The Erinyes stepped out of it.
Their violet eyes fixed beyond him.
On the point where the gate was hidden.
Could this night get any shittier?
It felt as if the Moirai had answered that question with a mocking laugh as he felt the gate opening behind him.
Impossible.
He twisted to face that direction as Marek joined the fray, teaming up with Ares and Valen.
He glanced at Keras where he fought a few feet away, taking on six daemons by himself.
None of his brothers were close enough to the gate to trigger it.
It shouldn’t be opening.
He looked back at the Erinyes. The two blondes stood in front of the portal, an entire legion of daemons forming behind them, at least three dozen strong.
Was it their doing?
He looked his bare chest over, focused on his body, sure that they hadn’t managed to cut him and take his blood. Had Nemesis given some to them? Had they taken it before he had tried to kill himself?
Even if they had, he wasn’t sure it would be enough for them to trigger the gate from such a vast distance.
It wasn’t responding to him and he was standing closer to it.
He backed off, leaving his brothers to deal with the daemons as he turned all his focus on the gate.
A blinding pinprick of violet light burst into existence in the middle of the field before him, spreading rapidly to form the central disc of the gate. It hovered flat above the grass, at least five feet wide, and pulsed brightly, birthing the first colourful ring.
“What the hell?” Ares snarled from behind him. “You doing that?”
“No,” Daimon snapped. “It’s not me opening it.”
But he would be the one to close it.
He focused on the gate, narrowing the world down to it, trusting his brothers could deal with the daemons without him. The gate flashed again and another ring formed, growing outwards. Glyphs shimmered to life around the ring, swirling with colour.
Daimon commanded that ring to shrink.
It grew larger.
Fear threatened to seize him, but he pushed back against it and focused harder, demanding that the gate close itself. His head turned and he pressed a hand to it, squeezed his eyes shut as his vision blurred. He could do this.
He sent another command to the gate.
A third ring formed, rotating slowly counter-clockwise.
Fuck.
“Ares,” Daimon hollered. “Can you close it?”
Ares appeared beside him, his face etched in lines of concentration as he stared at the gate. Tense seconds trickled past, filled with the crack of lightning and the sound of grunts and screams as the battle raged behind them.
Ares looked at him out of the corner of his eye, defeat shining in his gaze. “I can’t. It’s not responding to me. It’s like someone is overriding me.”

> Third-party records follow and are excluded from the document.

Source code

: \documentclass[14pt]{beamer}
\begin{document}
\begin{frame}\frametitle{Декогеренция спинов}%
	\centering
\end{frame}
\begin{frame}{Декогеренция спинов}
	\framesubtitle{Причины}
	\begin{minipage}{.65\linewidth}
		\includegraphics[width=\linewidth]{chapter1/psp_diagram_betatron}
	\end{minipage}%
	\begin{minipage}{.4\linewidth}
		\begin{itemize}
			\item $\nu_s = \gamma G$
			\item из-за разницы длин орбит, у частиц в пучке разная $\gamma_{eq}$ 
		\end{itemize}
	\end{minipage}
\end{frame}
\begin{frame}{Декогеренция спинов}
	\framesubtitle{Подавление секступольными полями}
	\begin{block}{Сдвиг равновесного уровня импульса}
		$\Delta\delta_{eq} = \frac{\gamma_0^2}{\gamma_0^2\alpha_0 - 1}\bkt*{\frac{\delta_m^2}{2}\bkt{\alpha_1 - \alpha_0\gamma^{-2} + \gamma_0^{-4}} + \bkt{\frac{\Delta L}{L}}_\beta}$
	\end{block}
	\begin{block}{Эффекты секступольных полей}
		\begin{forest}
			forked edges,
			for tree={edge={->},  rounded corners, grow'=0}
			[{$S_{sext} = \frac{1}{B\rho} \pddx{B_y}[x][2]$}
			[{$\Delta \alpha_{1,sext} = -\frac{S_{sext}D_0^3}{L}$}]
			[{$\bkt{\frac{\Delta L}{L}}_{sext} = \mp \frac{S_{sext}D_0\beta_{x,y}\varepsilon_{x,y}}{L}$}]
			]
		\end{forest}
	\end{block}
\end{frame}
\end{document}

Daimon stared at the gate, that feeling echoing inside him too as he watched another ring form, helpless to stop it. He tried anyway, gritting his teeth and grunting as he exerted all of his will on the gate.
“Go… go!” Meadow yelled, and Daimon sensed the wave of daemons rushing forwards, heard the thunder of their footsteps as they charged across the grass at his brothers.

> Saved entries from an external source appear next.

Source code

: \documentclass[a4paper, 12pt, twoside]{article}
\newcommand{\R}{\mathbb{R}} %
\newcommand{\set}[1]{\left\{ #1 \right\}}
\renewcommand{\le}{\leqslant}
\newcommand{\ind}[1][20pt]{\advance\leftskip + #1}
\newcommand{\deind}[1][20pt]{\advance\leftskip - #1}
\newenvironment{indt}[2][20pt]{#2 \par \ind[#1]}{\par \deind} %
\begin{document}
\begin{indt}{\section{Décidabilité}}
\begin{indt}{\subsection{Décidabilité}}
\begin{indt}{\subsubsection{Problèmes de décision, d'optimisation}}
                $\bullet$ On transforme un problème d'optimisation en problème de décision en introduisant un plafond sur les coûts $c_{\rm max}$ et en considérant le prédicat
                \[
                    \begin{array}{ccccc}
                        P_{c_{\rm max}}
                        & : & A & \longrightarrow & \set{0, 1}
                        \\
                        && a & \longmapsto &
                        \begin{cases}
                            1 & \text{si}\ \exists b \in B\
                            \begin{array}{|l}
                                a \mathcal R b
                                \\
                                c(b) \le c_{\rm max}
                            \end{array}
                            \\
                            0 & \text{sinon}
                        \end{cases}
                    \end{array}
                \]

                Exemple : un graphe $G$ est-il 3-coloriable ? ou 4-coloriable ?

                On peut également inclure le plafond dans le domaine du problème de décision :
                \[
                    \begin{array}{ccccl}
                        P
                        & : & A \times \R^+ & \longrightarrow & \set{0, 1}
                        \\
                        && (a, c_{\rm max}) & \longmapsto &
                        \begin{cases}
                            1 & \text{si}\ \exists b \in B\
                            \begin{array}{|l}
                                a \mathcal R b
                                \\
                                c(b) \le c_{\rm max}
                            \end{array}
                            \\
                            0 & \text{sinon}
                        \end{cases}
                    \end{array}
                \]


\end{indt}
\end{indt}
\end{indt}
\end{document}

Daimon fought harder, struggling to focus on the gate and his power over it as his head grew foggy, his body sluggish and slow to respond as he tried to lift his hands.
Ares growled and heat licked at Daimon’s back, a wall of fire that wouldn’t keep the daemons at bay for long. His brother would need to keep fuelling that wall of fire, draining himself.
Daimon had to get the gate to respond to him.
He raked one of his icy talons over his arm, drawing blood.
“Are you crazy?” Ares lunged for him and Daimon leaped away, placing some distance between them.
“I need more control over it.” Daimon dragged another claw over his arm and corrected himself. “I need some control. It will respond to my blood.”
He wasn’t sure that it would.
He had never seen a gate act like this. He had never felt as if it was ignoring him. Sometimes they resisted, but it was as if he wasn’t even here.
“Just keep the Erinyes away from it.” Daimon glanced at Ares, and the grim look in his brother’s eyes said that he was well aware of what might happen if the two furies managed to get closer to the gate.
They were already making it hard enough on him, their control over it something that felt impossible given the distance between them and it.